Chapter 32: Meanwhile, the paper shredder goes offline.

Chapter Text

How long has he been sprawled here in this windowless box in a world he never wanted to visit? Time has become meaningless, one hour, day, year the same as the next. His thoughts trip over themselves when he tries to keep track of anything. What becomes clear slides back into the fog the moment he stops looking directly at it. If the drugs couldn’t keep him dull, the boredom would.

He knows there’s a Djinn, an unholy hybrid of toad and owl that comes in and peers at him and laughs at his attempts to swipe at her. He knows there’s a Habbalite, a scrawny and mutilated human-shaped thing and no threat at all who nervously steps around his sprawled form like he’s an unpleasant puddle. He knows other demons occasionally walk in and tell him to break things. He shouldn’t be able to, can’t muster up the focus when it’s only his own desire against what keeps him down, but when they tell him to he can. Hell is nothing if not unfair.

He shouldn’t be breaking things at all. He should be running. He remembers running. They caught him. No. They stole him while he was elsewhere and dragged him down here. He tripped. They threw him in this closet to destroy things at their bidding. Sometimes, when what he’s destroyed piles up and threatens to bury him, that scrawny Habbalite vacuums up what everyone else leaves behind. He stays, and the cycle repeats.

His old life exists only in fragments. His former name is gone; mostly-forgotten friends are just faint strings of notes in a beautiful language that increasingly slides away from his tongue. All his imagination conjures is a glimpse of a lady in a tower and faded gray sands.

He barely remembers the past few minutes except that he tries. He tries, and the sedatives are finally wearing off.
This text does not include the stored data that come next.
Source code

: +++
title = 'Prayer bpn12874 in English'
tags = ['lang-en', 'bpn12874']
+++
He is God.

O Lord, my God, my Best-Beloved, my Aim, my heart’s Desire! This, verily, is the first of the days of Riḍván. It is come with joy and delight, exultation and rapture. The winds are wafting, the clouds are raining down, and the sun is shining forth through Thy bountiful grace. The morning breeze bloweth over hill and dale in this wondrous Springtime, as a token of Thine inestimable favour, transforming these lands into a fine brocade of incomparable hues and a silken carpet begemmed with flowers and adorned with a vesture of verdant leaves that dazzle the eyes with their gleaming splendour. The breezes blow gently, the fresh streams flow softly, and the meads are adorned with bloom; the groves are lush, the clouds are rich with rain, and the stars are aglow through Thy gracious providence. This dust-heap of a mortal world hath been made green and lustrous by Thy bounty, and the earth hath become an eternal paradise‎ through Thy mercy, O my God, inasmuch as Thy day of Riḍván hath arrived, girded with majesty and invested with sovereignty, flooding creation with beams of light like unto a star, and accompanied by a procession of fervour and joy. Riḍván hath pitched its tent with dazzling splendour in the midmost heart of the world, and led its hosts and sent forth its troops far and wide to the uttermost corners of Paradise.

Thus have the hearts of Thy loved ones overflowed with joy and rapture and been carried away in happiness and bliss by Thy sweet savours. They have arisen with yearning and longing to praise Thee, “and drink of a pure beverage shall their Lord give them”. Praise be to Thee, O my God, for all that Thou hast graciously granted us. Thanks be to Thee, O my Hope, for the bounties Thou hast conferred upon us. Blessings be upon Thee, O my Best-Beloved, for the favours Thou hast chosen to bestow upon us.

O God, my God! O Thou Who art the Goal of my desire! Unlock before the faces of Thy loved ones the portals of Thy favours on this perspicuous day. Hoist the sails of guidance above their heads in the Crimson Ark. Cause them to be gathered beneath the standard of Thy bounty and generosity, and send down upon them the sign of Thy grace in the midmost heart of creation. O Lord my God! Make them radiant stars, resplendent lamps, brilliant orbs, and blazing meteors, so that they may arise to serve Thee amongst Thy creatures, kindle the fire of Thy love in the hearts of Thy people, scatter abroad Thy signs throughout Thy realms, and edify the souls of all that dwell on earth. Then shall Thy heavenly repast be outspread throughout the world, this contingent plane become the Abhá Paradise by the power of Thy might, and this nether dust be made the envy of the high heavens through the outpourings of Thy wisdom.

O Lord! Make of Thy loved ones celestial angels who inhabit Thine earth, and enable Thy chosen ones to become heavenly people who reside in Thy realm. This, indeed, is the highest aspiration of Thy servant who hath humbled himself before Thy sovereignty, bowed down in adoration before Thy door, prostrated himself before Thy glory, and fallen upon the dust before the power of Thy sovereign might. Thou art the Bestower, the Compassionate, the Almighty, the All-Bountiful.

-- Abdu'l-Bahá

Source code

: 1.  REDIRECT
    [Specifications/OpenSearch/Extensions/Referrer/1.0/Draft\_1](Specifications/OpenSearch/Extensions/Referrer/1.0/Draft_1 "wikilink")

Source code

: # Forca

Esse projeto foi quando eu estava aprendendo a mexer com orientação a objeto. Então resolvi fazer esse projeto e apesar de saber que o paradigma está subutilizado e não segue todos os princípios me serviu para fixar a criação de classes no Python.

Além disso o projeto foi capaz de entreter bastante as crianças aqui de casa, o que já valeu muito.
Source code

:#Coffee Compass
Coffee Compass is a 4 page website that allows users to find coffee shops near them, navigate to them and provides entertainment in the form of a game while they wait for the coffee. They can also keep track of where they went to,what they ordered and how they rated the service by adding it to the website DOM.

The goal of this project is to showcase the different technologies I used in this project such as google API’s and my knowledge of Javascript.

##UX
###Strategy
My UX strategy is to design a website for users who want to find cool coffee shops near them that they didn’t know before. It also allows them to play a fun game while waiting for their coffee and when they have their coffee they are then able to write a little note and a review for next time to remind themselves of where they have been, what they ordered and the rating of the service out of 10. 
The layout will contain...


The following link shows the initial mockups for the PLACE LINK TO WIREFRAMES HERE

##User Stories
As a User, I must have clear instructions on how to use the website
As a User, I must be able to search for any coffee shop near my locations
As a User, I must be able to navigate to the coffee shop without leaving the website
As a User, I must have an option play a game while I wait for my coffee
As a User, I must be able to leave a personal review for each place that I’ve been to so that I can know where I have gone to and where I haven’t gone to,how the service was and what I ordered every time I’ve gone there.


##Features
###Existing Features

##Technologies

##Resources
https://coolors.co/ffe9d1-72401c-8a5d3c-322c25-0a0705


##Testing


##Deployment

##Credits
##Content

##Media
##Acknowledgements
His fingers spread out against the floor. That’s wrong. He shouldn’t have fingers on this plane the way he shouldn’t break things, but he does. He feels his way about scraps of paper, flakes of plastic, and shards of what feel like glass but aren’t. They came from a demon’s Heart. A Heart he had somehow shattered. He sees the image of that scrawny Punisher before him, pushing a box like any other into his hands. “Destroy this,” she had commanded, and he did. It hadn’t been difficult because he hadn’t realized.

And then she left. But not without leaving him a few presents.

Not the Anger; that Punisher could barely resonate tears out of a funeral, but then, he doesn’t need a Habbalite’s resonance to become Angry. He does that on his own just fine. That Will Shackle now lying on the ground and the time away from the sedatives though, those change everything. For the first time in what seems like an eternity he feels awake. Awake and fully aware of his surroundings. Fully aware of what must have been done to him to bring him to this state.

He thinks of the others who had been held with him before he stopped. The ones who had held out until…until they had reached the end of their useful life and the ones who didn’t and were taken somewhere else to be disposed of. The ones from other Choirs who were thrown in prisons constructed especially for them. He thinks of the voice that recently accompanied that Punisher. Who had pushed her to do more. Help more.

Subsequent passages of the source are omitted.